Türkiye Yönetimi aynı şekilde başına buyruk adımlar atmaya çalışan ve Amerika’ya has uşaklık yapıp bağımsızlık açıklamalarına Siyonist İsrail’in bizzat destek verdiği Kuzey Irak yönetimini gasbetmiş Barzani ile her türlü ilişkiyi kurup, merkezi Irak Yönetiminden izinsiz petrol ticareti bile yaparak bu ülkenin de parçalanmasına ön ayak olarak Sykes Picot’un fahri uygulayıcısı oldu.

Peki Türkiye Bu Açıklamayı Yapana Kadar Suriye’de Neler Olmuştu?

Siyonist İsrail’in karşısında dimdik duran tek Arap Yönetimi olan Suriye devletini yıkma oyunları Büyük Ortadoğu Projesine yani aslında Büyük İsrail Projesine alet olan Türkiye gibi devletleri akan kanın her damlasında sorumlu kıldı.

İran İslam Cumhuriyetine Suriye savaşı üzerinde mezhep fitnesi de kullanılarak satılmış medya aracılığı ile toplu karalama faaliyetlerine start verildi.

Bugüne kadar Siyonist İsrail ve Emperyalist Amerika’ya karşı bir tavır takınmamış, katliamlarına ses çıkarmamış hatta bunlara alet-müttefik-ortak olmuş ülkeler bir anda Suriye Yönetimini yıkmak için sıraya girdi.

Kendileri adi birer krallık olan ve zulmün her türlüsünü halkına reva gören Arap Kralları sahipleri olan Amerika’ya bugüne kadar olmadıkları kadar sadık uşaklı etme gayretine büründü.

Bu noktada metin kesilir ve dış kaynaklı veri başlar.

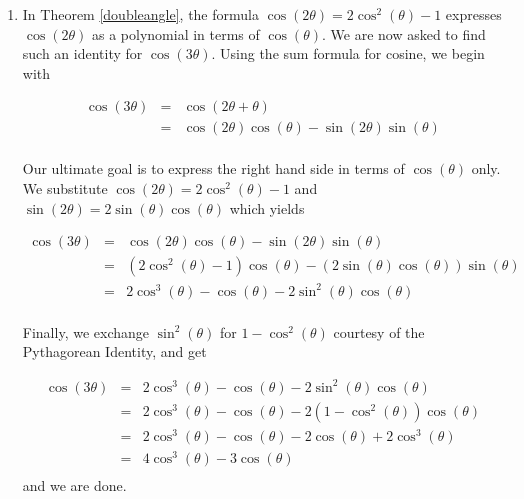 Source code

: {\begin{enumerate}
\[\begin{array}{rcl}
\end{array} \]

\item In Theorem \ref{doubleangle}, the formula $\cos(2\theta) = 2\cos^{2}(\theta) - 1$ expresses $\cos(2\theta)$ as a polynomial in terms of $\cos(\theta)$.  We are  now asked to find such an  identity for $\cos(3\theta)$.  Using the sum formula for cosine, we begin with 


\[ \begin{array}{rcl}

\cos(3\theta) & = & \cos(2\theta + \theta) \\ [2pt]
              & = & \cos(2\theta)\cos(\theta) - \sin(2\theta)\sin(\theta) \\
\end{array}\]

Our ultimate goal is to express the right hand side in terms of $\cos(\theta)$ only.  We substitute $\cos(2\theta) = 2\cos^{2}(\theta) -1$ and $\sin(2\theta) = 2\sin(\theta)\cos(\theta)$ which yields


\[ \begin{array}{rcl}

\cos(3\theta) & = &  \cos(2\theta)\cos(\theta) - \sin(2\theta)\sin(\theta) \\ [2pt]
              & = & \left(2\cos^{2}(\theta) - 1\right) \cos(\theta) - \left(2 \sin(\theta) \cos(\theta) \right)\sin(\theta) \\ [2pt] 
              & = & 2\cos^{3}(\theta)- \cos(\theta) - 2 \sin^2(\theta) \cos(\theta) \\
              
\end{array}\]

Finally, we exchange $\sin^{2}(\theta)$ for $1 - \cos^{2}(\theta)$ courtesy of the Pythagorean Identity, and get

\[ \begin{array}{rcl}

\cos(3\theta) & = & 2\cos^{3}(\theta)- \cos(\theta) - 2 \sin^2(\theta) \cos(\theta) \\ [2pt]
              & = & 2\cos^{3}(\theta)- \cos(\theta) - 2 \left(1 - \cos^{2}(\theta)\right) \cos(\theta) \\ [2pt]
              & = & 2\cos^{3}(\theta)- \cos(\theta) - 2\cos(\theta) + 2\cos^{3}(\theta) \\ [2pt]
              & = & 4\cos^{3}(\theta)- 3\cos(\theta) \\
\end{array}\]        
 and we are done.           
              
\end{enumerate}
}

Onlarca yıldır El-Kaide benzeri temele sahip grupların katliam-tekfir zihniyeti ile özel olarak yetiştirilen ve kandan beslenen sözde Muhalif Tekfirci Gruplar yalancı özgürlük naraları ile Suriye halkının üzerine akın akın saldırmaya başladı.

Bu fitne ateşinde en aktif ülkelerden biri de Amerika’nın güncel Ortadoğu savaşlarının zeminini oluşturduğu Büyük Ortadoğu Projesine yani BOP’a gönüllü eşbaşkanlık eden Türkiye yönetimi oldu.

Türkiye Yönetimi Suriye’ye kan akıtmaya giren Tekfirci Grupların ana giriş kapısı olma “ONURUNU!” üzerine alma yolunda kimseyi kendine rakip görmeyeceğini gösterdi.

Türkiye de dahil olmak üzere Filistin Direnişi ve diğer mazlum halklara bir kurşun bile vermeyen Arap Rejimleri gibi yönetimler, Siyonist Yetkililerin bizzat açıkladığı gibi Siyonist İsrail’i tarihinde olmadığı kadar rahatlattı.

Ancak ne planlar tuttu ne oyunlar sonuca ulaştı. Suriye Halkı devletini yalnız bırakmadığı gibi Direniş Ekseni de üzerine düşeni yaptı. Suriye Yönetimi 100 kadar ülkeden gelen sayıları belki de yüz binden fazla kan emiciye karşı dimdik ayakta durdu.